Zaawansowane technologie, urządzenia i maszyny autonomiczne to nie przyszłość polskiego rolnictwa, ale teraźniejszość. Dlatego właśnie zmienia się struktura gospodarstw.
– Następuje duża i szybka koncentracja gospodarstw rolnych. Z przykrością i niepokojem muszę stwierdzić, że coraz mniej miejsca w branży rolniczej jest dla małych gospodarstw, które przeważają w województwie świętokrzyskim. I co ciekawe, duże gospodarstwa chcą być jeszcze większe, ponieważ ma to wpływ na ekonomię i ekonomikę ich pracy. Mamy już areały o powierzchni 100, 200, 300 hektarów a nawet więcej. To się dzieje w naszym województwie i jest ogromna potrzeba koncentracji naszych użytków rolnych – mówi Piotr Żołądek.
Jak jednak dodaje, na szczeblu Ministerstwa Rolnictwa i Agencji Modernizacji i Rozwoju Rolnictwa podnoszone są mocno sprawy dotyczące małych gospodarstw, bo przecież trzeba znaleźć dla nich rozwiązania.
– To są gospodarstwa mocno wyspecjalizowane i dlatego ogromnie cenne i ważne w sytuacji, kiedy trzeba zmienić profil działalności, co jest w ważne w sytuacji na przykład zagrożenia żywnościowego. Koncentracja uwagi na bezpieczeństwie żywnościowym kraju jest bardzo ważna – mówi dyrektor Żołądek.
Obok koncentracji ważnym tematem dla rolnictwa jest tworzenie Grup Producenckich.

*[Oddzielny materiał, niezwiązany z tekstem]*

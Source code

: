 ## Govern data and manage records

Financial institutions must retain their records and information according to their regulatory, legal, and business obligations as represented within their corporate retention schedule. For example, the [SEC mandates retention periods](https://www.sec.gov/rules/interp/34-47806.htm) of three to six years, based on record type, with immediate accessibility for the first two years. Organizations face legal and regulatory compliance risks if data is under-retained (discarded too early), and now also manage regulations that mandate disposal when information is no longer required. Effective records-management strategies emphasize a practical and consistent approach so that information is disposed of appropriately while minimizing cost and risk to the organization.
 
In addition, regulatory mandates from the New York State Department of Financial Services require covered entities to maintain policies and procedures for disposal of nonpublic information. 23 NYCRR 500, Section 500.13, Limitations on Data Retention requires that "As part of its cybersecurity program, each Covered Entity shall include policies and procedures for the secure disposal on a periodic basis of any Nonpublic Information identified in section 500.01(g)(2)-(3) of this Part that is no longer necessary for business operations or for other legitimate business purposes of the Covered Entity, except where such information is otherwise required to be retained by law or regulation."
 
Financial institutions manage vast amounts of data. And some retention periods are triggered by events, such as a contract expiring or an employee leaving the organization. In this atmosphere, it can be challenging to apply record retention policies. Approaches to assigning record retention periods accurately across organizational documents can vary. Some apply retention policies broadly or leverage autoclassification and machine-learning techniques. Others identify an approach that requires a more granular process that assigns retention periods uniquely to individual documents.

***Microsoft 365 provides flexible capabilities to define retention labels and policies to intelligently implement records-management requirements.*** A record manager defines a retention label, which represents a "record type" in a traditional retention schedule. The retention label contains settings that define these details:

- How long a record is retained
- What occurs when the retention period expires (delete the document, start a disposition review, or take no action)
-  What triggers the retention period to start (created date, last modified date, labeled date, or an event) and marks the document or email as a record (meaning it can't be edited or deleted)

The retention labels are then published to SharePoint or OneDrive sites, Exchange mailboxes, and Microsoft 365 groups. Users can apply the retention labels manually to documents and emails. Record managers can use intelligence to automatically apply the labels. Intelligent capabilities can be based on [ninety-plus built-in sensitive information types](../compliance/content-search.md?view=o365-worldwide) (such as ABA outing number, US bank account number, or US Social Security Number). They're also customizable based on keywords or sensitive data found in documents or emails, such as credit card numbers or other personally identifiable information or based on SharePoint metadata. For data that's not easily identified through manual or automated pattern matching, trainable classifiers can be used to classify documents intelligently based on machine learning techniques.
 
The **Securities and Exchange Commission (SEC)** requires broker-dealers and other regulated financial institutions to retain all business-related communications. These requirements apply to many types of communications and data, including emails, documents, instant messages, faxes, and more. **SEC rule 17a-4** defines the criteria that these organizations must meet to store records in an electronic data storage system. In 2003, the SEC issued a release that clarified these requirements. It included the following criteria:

– To, co kiedyś było mocną stroną rolnictwa, bo w skali kraju takich grup było kiedyś ponad 300, a dzisiaj jest zaledwie 120, to według ekspertów przyszłość rolnictwa. Trzeba wrócić do tych dobrych praktyk, ponieważ, jeżeli rolnicy nie będą otwarci na koncentrację swoich gospodarstw, produkcji, nie będą atrakcyjnym partnerem dla dużych korporacji i przy skromnych zasobach nie będą w stanie konkurować – mówił Piotr Żołądek, dyrektor Świętokrzyskiego Oddziału Regionalnego Agencji Rozwoju i Modernizacji Rolnictwa w Kielcach.